Semua orang memanggilnya "Dewa Hujan", karena tempat yang selalu dia datangi, hampir semuanya akan turun hujan.
Mungkin itu adalah sebuah keberuntungan tersendiri bagi Sasuke maupun orang-orang di sekitarnya. Tapi bisa berarti juga kemalangan. Karena dia selalu tidak punya kesempatan bermain dengan teman-temannya kalau hari berhujan seperti ini. Dengan alasan klise, Sasuke gampang terkena penyakit. Tubuhnya rentan penyakit kalau sudah terkena air hujan. Itulah anehnya. Hujan sama sekali tidak bersahabat untuk tubuhnya.
Seseorang tiba-tiba berlari ke arah tempat Sasuke berteduh saat ini (sebuah halte bus yang jarang digunakan lagi) dengan tergopoh-gopoh. Sasuke tidak menoleh dan hanya melihat sosok itu dari sudut matanya.
Seorang gadis berseragam SMP dengan sebuah lambang sekolah yang pernah dilihatnya di suatu tempat berdiri tak jauh dari tempatnya dengan rambut basah. Rambut merah muda sebahunya tampak basah, sama dengan baju dan ransel yang dicangklongnya. Sasuke menyadari kalau dia pernah bertemu dengan gadis itu sebelumnya.

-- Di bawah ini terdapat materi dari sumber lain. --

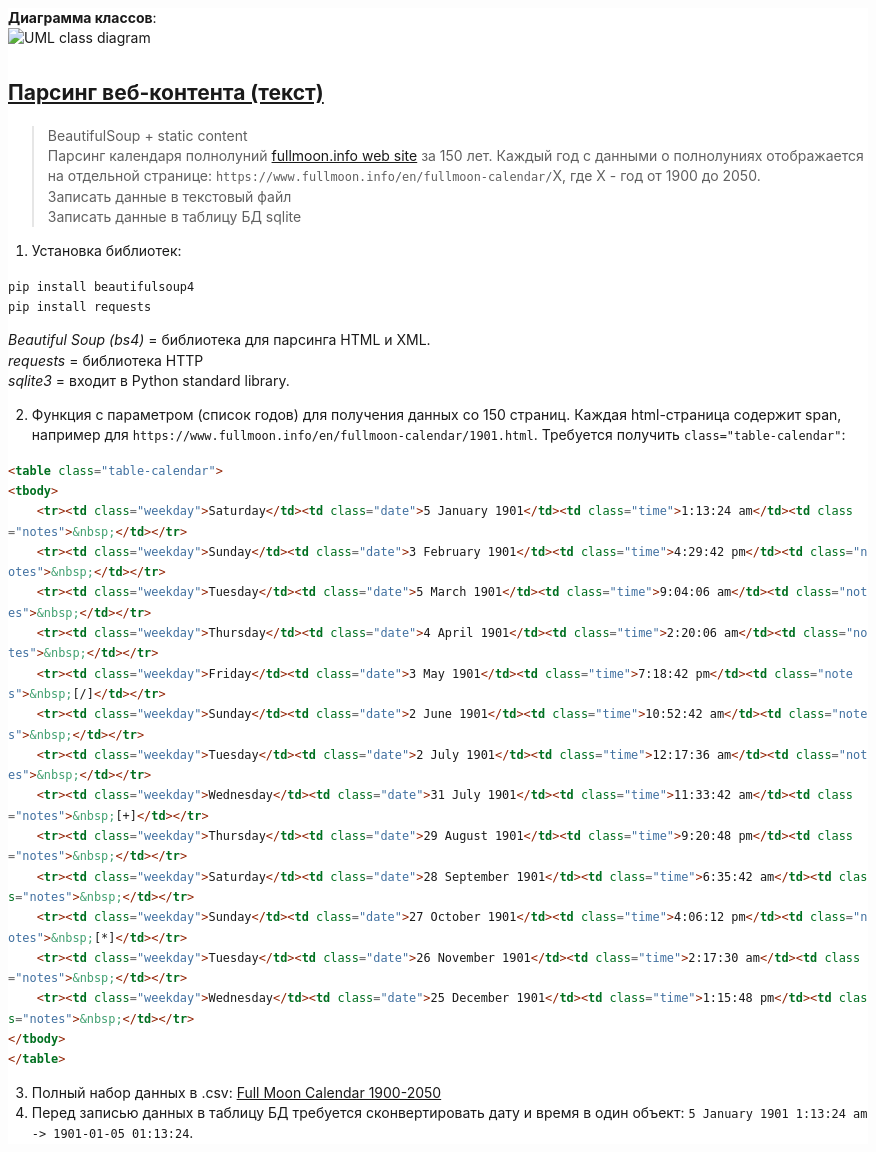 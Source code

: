 **Диаграмма классов**:  
![UML class diagram](https://www.dropbox.com/s/hq54ixgzff12kip/Abstr_Int.JPG?raw=1)

## [Парсинг веб-контента (текст)](https://github.com/LSIND/advanced-python3/tree/master/FullMoonDatetime)
> BeautifulSoup + static content   
> Парсинг календаря полнолуний [fullmoon.info web site](https://www.fullmoon.info/en/fullmoon-calendar_1900-2050.html) за 150 лет. Каждый год с данными о полнолуниях отображается на отдельной странице: `https://www.fullmoon.info/en/fullmoon-calendar/`X, где X - год от 1900 до 2050.  
> Записать данные в текстовый файл  
>Записать данные в таблицу БД sqlite 

1. Установка библиотек:  
```Console
pip install beautifulsoup4
pip install requests
```
*Beautiful Soup (bs4)* = библиотека для парсинга HTML и XML.  
*requests* = библиотека HTTP  
*sqlite3* = входит в Python standard library.

2. Функция с параметром (список годов) для получения данных со 150 страниц. Каждая html-страница содержит span, например для `https://www.fullmoon.info/en/fullmoon-calendar/1901.html`. Требуется получить `class="table-calendar"`:
```HTML
<table class="table-calendar">
<tbody>
    <tr><td class="weekday">Saturday</td><td class="date">5 January 1901</td><td class="time">1:13:24 am</td><td class="notes">&nbsp;</td></tr>
    <tr><td class="weekday">Sunday</td><td class="date">3 February 1901</td><td class="time">4:29:42 pm</td><td class="notes">&nbsp;</td></tr>
    <tr><td class="weekday">Tuesday</td><td class="date">5 March 1901</td><td class="time">9:04:06 am</td><td class="notes">&nbsp;</td></tr>
    <tr><td class="weekday">Thursday</td><td class="date">4 April 1901</td><td class="time">2:20:06 am</td><td class="notes">&nbsp;</td></tr>
    <tr><td class="weekday">Friday</td><td class="date">3 May 1901</td><td class="time">7:18:42 pm</td><td class="notes">&nbsp;[/]</td></tr>
    <tr><td class="weekday">Sunday</td><td class="date">2 June 1901</td><td class="time">10:52:42 am</td><td class="notes">&nbsp;</td></tr>
    <tr><td class="weekday">Tuesday</td><td class="date">2 July 1901</td><td class="time">12:17:36 am</td><td class="notes">&nbsp;</td></tr>
    <tr><td class="weekday">Wednesday</td><td class="date">31 July 1901</td><td class="time">11:33:42 am</td><td class="notes">&nbsp;[+]</td></tr>
    <tr><td class="weekday">Thursday</td><td class="date">29 August 1901</td><td class="time">9:20:48 pm</td><td class="notes">&nbsp;</td></tr>
    <tr><td class="weekday">Saturday</td><td class="date">28 September 1901</td><td class="time">6:35:42 am</td><td class="notes">&nbsp;</td></tr>
    <tr><td class="weekday">Sunday</td><td class="date">27 October 1901</td><td class="time">4:06:12 pm</td><td class="notes">&nbsp;[*]</td></tr>
    <tr><td class="weekday">Tuesday</td><td class="date">26 November 1901</td><td class="time">2:17:30 am</td><td class="notes">&nbsp;</td></tr>
    <tr><td class="weekday">Wednesday</td><td class="date">25 December 1901</td><td class="time">1:15:48 pm</td><td class="notes">&nbsp;</td></tr>
</tbody>
</table>
```
3. Полный набор данных в .csv: [Full Moon Calendar 1900-2050](https://www.kaggle.com/lsind18/full-moon-calendar-1900-2050)
4. Перед записью данных в таблицу БД требуется сконвертировать дату и время в один объект: `5 January 1901 1:13:24 am -> 1901-01-05 01:13:24`.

Sasuke menoleh ke arah gadis itu dan di saat yang bersamaan, gadis itu ikut menoleh ke arahnnya.
Untuk beberapa saat, baik Sasuke maupun gadis itu saling berpandangan tanpa kata, di tengah derai rinai hujan di sekitar mereka.
Kini Sasuke bisa melihat dengan lebih jelas wajah gadis itu.
Dibingkai rambut sebahu yang berantakan dengan poni yang menutupi dahinya, mata hijau emerald milik gadis itu menatap Sasuke dengan sorot mata tajam. Hanya beberapa detik, sebelum akhirnya gadis itu mengalihkan pandangannya pada jalan di depannya, tanpa menoleh lagi pada Sasuke. Gadis itu melepaskan ranselnya dan membukanya. Mengambil sesuatu dari dalamnya tanpa berkata-kata.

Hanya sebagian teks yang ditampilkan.